Las dos entidades sostienen que, aprovechando la renovación y ampliación de aceras contemplada en ese plan, el consistorio debería valorar el mantenimiento de estos elementos de piedra por su valor histórico, patrimonial y estético. En su escrito, las asociaciones recuerdan que la propia identidad de Rocafort está ligada a sus canteras, de las que, según subrayan, salió piedra empleada en construcciones emblemáticas de la ciudad de València como las Torres de Serranos, el Micalet, el Almudín, las Atarazanas del Grao o la Lonja de los Mercaderes.
Las entidades consideran que esta vinculación histórica debería reflejarse también en el urbanismo local y en la conservación de materiales que forman parte de la imagen tradicional del municipio. En este sentido, defienden que los bordillos de piedra presentes en el casco urbano no deben ser tratados como un elemento menor, sino como parte del patrimonio de Rocafort y de su identidad colectiva.

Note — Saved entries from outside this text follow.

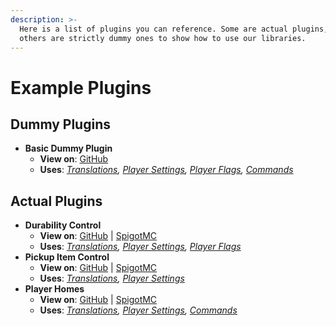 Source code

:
 ```yaml
---
description: >-
  Here is a list of plugins you can reference. Some are actual plugins, while
  others are strictly dummy ones to show how to use our libraries.
---
```


# Example Plugins

## Dummy Plugins

* **Basic Dummy Plugin**
  * **View on**: [GitHub](https://github.com/Stannia-Network)
  * **Uses**: [_Translations_](../translations.md)_,_ [_Player Settings_](../player-settings.md)_,_ [_Player Flags_](../player-flags.md)_,_ [_Commands_](../commands.md)

## Actual Plugins

* **Durability Control**
  * **View on**: [GitHub](https://github.com/Stannia-Network) | [SpigotMC](https://www.spigotmc.org/resources/)
  * **Uses**: [_Translations_](../translations.md)_,_ [_Player Settings_](../player-settings.md)_,_ [_Player Flags_](../player-flags.md)
* **Pickup Item Control**
  * **View on**: [GitHub](https://github.com/Stannia-Network) | [SpigotMC](https://www.spigotmc.org/resources/)
  * **Uses**: [_Translations_](../translations.md)_,_ [_Player Settings_](../player-settings.md)
* **Player Homes**
  * **View on**: [GitHub](https://github.com/Stannia-Network) | [SpigotMC](https://www.spigotmc.org/resources/)
  * **Uses**: [_Translations_](../translations.md)_,_ [_Player Settings_](../player-settings.md)_,_ [_Commands_](../commands.md)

Además, apuntan que otras administraciones han puesto en valor este legado vinculado a la piedra de la zona, como ocurre, según indican, en el entorno de Massarrojos, donde existen publicaciones y paneles informativos sobre este pasado extractivo. A su juicio, Rocafort debería seguir esa misma línea y aprovechar este patrimonio tanto desde el punto de vista cultural como turístico.

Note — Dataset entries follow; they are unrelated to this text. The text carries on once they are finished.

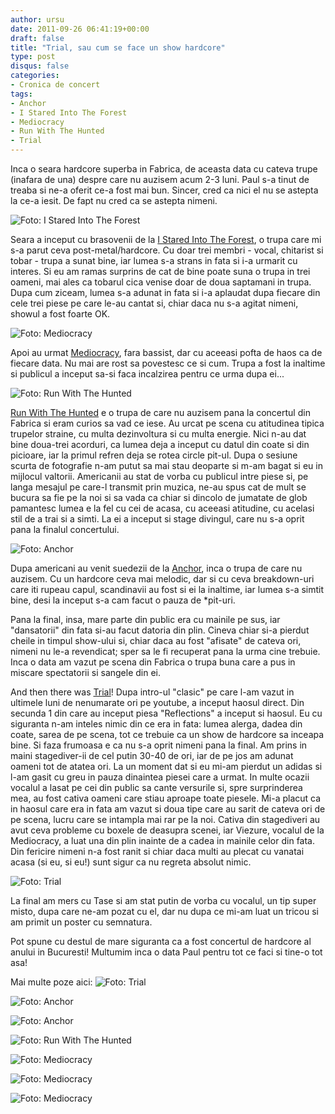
 ```yaml
---
author: ursu
date: 2011-09-26 06:41:19+00:00
draft: false
title: "Trial, sau cum se face un show hardcore"
type: post
disqus: false
categories:
- Cronica de concert
tags:
- Anchor
- I Stared Into The Forest
- Mediocracy
- Run With The Hunted
- Trial
---
```

Inca o seara hardcore superba in Fabrica, de aceasta data cu cateva trupe (inafara de una) despre care nu auzisem acum 2-3 luni. Paul s-a tinut de treaba si ne-a oferit ce-a fost mai bun. Sincer, cred ca nici el nu se astepta la ce-a iesit. De fapt nu cred ca se astepta nimeni.

![Foto: I Stared Into The Forest](/img/i-stared-into-the-forest_6184443734_o.jpg)


Seara a inceput cu brasovenii de la [I Stared Into The Forest](http://istaredintotheforest.bandcamp.com/), o trupa care mi s-a parut ceva post-metal/hardcore. Cu doar trei membri - vocal, chitarist si tobar - trupa a sunat bine, iar lumea s-a strans in fata si i-a urmarit cu interes. Si eu am ramas surprins de cat de bine poate suna o trupa in trei oameni, mai ales ca tobarul cica venise doar de doua saptamani in trupa. Dupa cum ziceam, lumea s-a adunat in fata si i-a aplaudat dupa fiecare din cele trei piese pe care le-au cantat si, chiar daca nu s-a agitat nimeni, showul a fost foarte OK. 

![Foto: Mediocracy](/img/mediocracy_6184445318_o.jpg)


Apoi au urmat [Mediocracy](http://www.myspace.com/mediocracy), fara bassist, dar cu aceeasi pofta de haos ca de fiecare data. Nu mai are rost sa povestesc ce si cum. Trupa a fost la inaltime si publicul a inceput sa-si faca incalzirea pentru ce urma dupa ei...

![Foto: Run With The Hunted](/img/run-with-the-hunted_6183929657_o.jpg)


[Run With The Hunted](http://www.myspace.com/runwiththehuntedaz) e o trupa de care nu auzisem pana la concertul din Fabrica si eram curios sa vad ce iese. Au urcat pe scena cu atitudinea tipica trupelor straine, cu multa dezinvoltura si cu multa energie. Nici n-au dat bine doua-trei acorduri, ca lumea deja a inceput cu datul din coate si din picioare, iar la primul refren deja se rotea circle pit-ul. Dupa o sesiune scurta de fotografie n-am putut sa mai stau deoparte si m-am bagat si eu in mijlocul valtorii. Americanii au stat de vorba cu publicul intre piese si, pe langa mesajul pe care-l transmit prin muzica, ne-au spus cat de mult se bucura sa fie pe la noi si sa vada ca chiar si dincolo de jumatate de glob pamantesc lumea e la fel cu cei de acasa, cu aceeasi atitudine, cu acelasi stil de a trai si a simti. La ei a inceput si stage divingul, care nu s-a oprit pana la finalul concertului.

![Foto: Anchor](/img/anchor_6183934969_o.jpg)


Dupa americani au venit suedezii de la [Anchor](http://www.myspace.com/xanchorx), inca o trupa de care nu auzisem. Cu un hardcore ceva mai melodic, dar si cu ceva breakdown-uri care iti rupeau capul, scandinavii au fost si ei la inaltime, iar lumea s-a simtit bine, desi la inceput s-a cam facut o pauza de *pit-uri. 

Pana la final, insa, mare parte din public era cu mainile pe sus, iar "dansatorii" din fata si-au facut datoria din plin. Cineva chiar si-a pierdut cheile in timpul show-ului si, chiar daca au fost "afisate" de cateva ori, nimeni nu le-a revendicat; sper sa le fi recuperat pana la urma cine trebuie. Inca o data am vazut pe scena din Fabrica o trupa buna care a pus in miscare spectatorii si sangele din ei.

And then there was [Trial](http://www.myspace.com/trial)! Dupa intro-ul "clasic" pe care l-am vazut in ultimele luni de nenumarate ori pe youtube, a inceput haosul direct. Din secunda 1 din care au inceput piesa "Reflections" a inceput si haosul. Eu cu siguranta n-am inteles nimic din ce era in fata: lumea alerga, dadea din coate, sarea de pe scena, tot ce trebuie ca un show de hardcore sa inceapa bine. Si faza frumoasa e ca nu s-a oprit nimeni pana la final. Am prins in maini stagediver-ii de cel putin 30-40 de ori, iar de pe jos am adunat oameni tot de atatea ori. La un moment dat si eu mi-am pierdut un adidas si l-am gasit cu greu in pauza dinaintea piesei care a urmat. In multe ocazii vocalul a lasat pe cei din public sa cante versurile si, spre surprinderea mea, au fost cativa oameni care stiau aproape toate piesele. Mi-a placut ca in haosul care era in fata am vazut si doua tipe care au sarit de cateva ori de pe scena, lucru care se intampla mai rar pe la noi. Cativa din stagediveri au avut ceva probleme cu boxele de deasupra scenei, iar Viezure, vocalul de la Mediocracy, a luat una din plin inainte de a cadea in mainile celor din fata. Din fericire nimeni n-a fost ranit si chiar daca multi au plecat cu vanatai acasa (si eu, si eu!) sunt sigur ca nu regreta absolut nimic.

![Foto: Trial](/img/trial_6183938125_o.jpg)


La final am mers cu Tase si am stat putin de vorba cu vocalul, un tip super misto, dupa care ne-am pozat cu el, dar nu dupa ce mi-am luat un tricou si am primit un poster cu semnatura.

Pot spune cu destul de mare siguranta ca a fost concertul de hardcore al anului in Bucuresti! Multumim inca o data Paul pentru tot ce faci si tine-o tot asa!

Mai multe poze aici:
![Foto: Trial](/img/trial_6183941071_o.jpg)

![Foto: Anchor](/img/anchor_6184456008_o.jpg)

![Foto: Anchor](/img/anchor_6184454182_o.jpg)

![Foto: Run With The Hunted](/img/run-with-the-hunted_6184447728_o.jpg)

![Foto: Mediocracy](/img/mediocracy_6184446896_o.jpg)

![Foto: Mediocracy](/img/mediocracy_6183925993_o.jpg)

![Foto: Mediocracy](/img/mediocracy_6183926191_o.jpg)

Las asociaciones también argumentan que la conservación de la piedra encajaría con una visión más cuidada de la reurbanización, en la que los materiales, el pavimento y los detalles urbanos contribuyan a reforzar la personalidad del municipio. En esa línea, defienden que muchas ciudades históricas están recuperando la piedra como elemento ornamental y funcional en sus espacios públicos, por lo que consideran que Rocafort debería tener en cuenta este criterio en las nuevas actuaciones.

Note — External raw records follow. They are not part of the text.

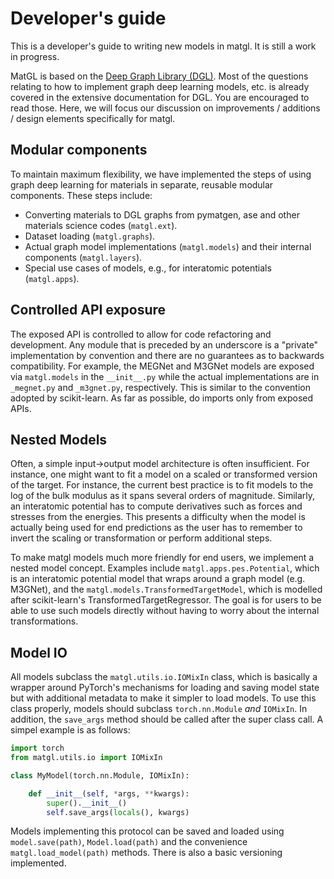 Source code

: # Developer's guide

This is a developer's guide to writing new models in matgl. It is still a work in progress.

MatGL is based on the [Deep Graph Library (DGL)][dgl]. Most of the questions relating to how to implement graph deep
learning models, etc. is already covered in the extensive documentation for DGL. You are encouraged to read those. Here,
we will focus our discussion on improvements / additions / design elements specifically for matgl.

## Modular components

To maintain maximum flexibility, we have implemented the steps of using graph deep learning for materials in separate,
reusable modular components. These steps include:
- Converting materials to DGL graphs from pymatgen, ase and other materials science codes (`matgl.ext`).
- Dataset loading (`matgl.graphs`).
- Actual graph model implementations (`matgl.models`) and their internal components (`matgl.layers`).
- Special use cases of models, e.g., for interatomic potentials (`matgl.apps`).

## Controlled API exposure

The exposed API is controlled to allow for code refactoring and development. Any module that is preceded by an 
underscore is a "private" implementation by convention and there are no guarantees as to backwards compatibility. 
For example, the MEGNet and M3GNet models are exposed via `matgl.models` in the `__init__.py` while the actual 
implementations are in `_megnet.py` and `_m3gnet.py`, respectively. This is similar to the convention adopted by 
scikit-learn. As far as possible, do imports only from exposed APIs.

## Nested Models

Often, a simple input->output model architecture is often insufficient. For instance, one might want to fit a model
on a scaled or transformed version of the target. For instance, the current best practice is to fit models to the log
of the bulk modulus as it spans several orders of magnitude. Similarly, an interatomic potential has to compute
derivatives such as forces and stresses from the energies. This presents a difficulty when the model is actually
being used for end predictions as the user has to remember to invert the scaling or transformation or perform
additional steps.

To make matgl models much more friendly for end users, we implement a nested model concept. Examples include
`matgl.apps.pes.Potential`, which is an interatomic potential model that wraps around a graph model (e.g. M3GNet),
and the `matgl.models.TransformedTargetModel`, which is modelled after scikit-learn's TransformedTargetRegressor. The 
goal is for users to be able to use such models directly without having to worry about the internal transformations.

## Model IO

All models subclass the `matgl.utils.io.IOMixIn` class, which is basically a wrapper around PyTorch's mechanisms for
loading and saving model state but with additional metadata to make it simpler to load models. To use this class
properly, models should subclass `torch.nn.Module` *and* `IOMixIn`. In addition, the `save_args` method should be
called after the super class call. A simpel example is as follows:

```python
import torch
from matgl.utils.io import IOMixIn

class MyModel(torch.nn.Module, IOMixIn):

    def __init__(self, *args, **kwargs):
        super().__init__()
        self.save_args(locals(), kwargs)
```

Models implementing this protocol can be saved and loaded using `model.save(path)`, `Model.load(path)` and the
convenience `matgl.load_model(path)` methods. There is also a basic versioning implemented.

[dgl]: https://www.dgl.ai "DGL website"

En la parte final de su propuesta, ambas entidades admiten que conservar estos bordillos puede suponer un mayor esfuerzo técnico y económico en la ejecución de las obras, pero consideran que ese coste está justificado por tratarse de intervenciones de largo recorrido y por el valor añadido que aportarían a la calidad urbana del municipio.
Asimismo, advierten de que desechar estos materiales, como aseguran que ya ocurrió en una reurbanización anterior, supondría una pérdida irreversible de patrimonio local. Por ello, reclaman al Ayuntamiento que tenga en consideración esta petición y estudie fórmulas para preservar estos elementos, incluso incorporando algún distintivo o referencia identificativa que ayude a mantener viva la memoria histórica de Rocafort.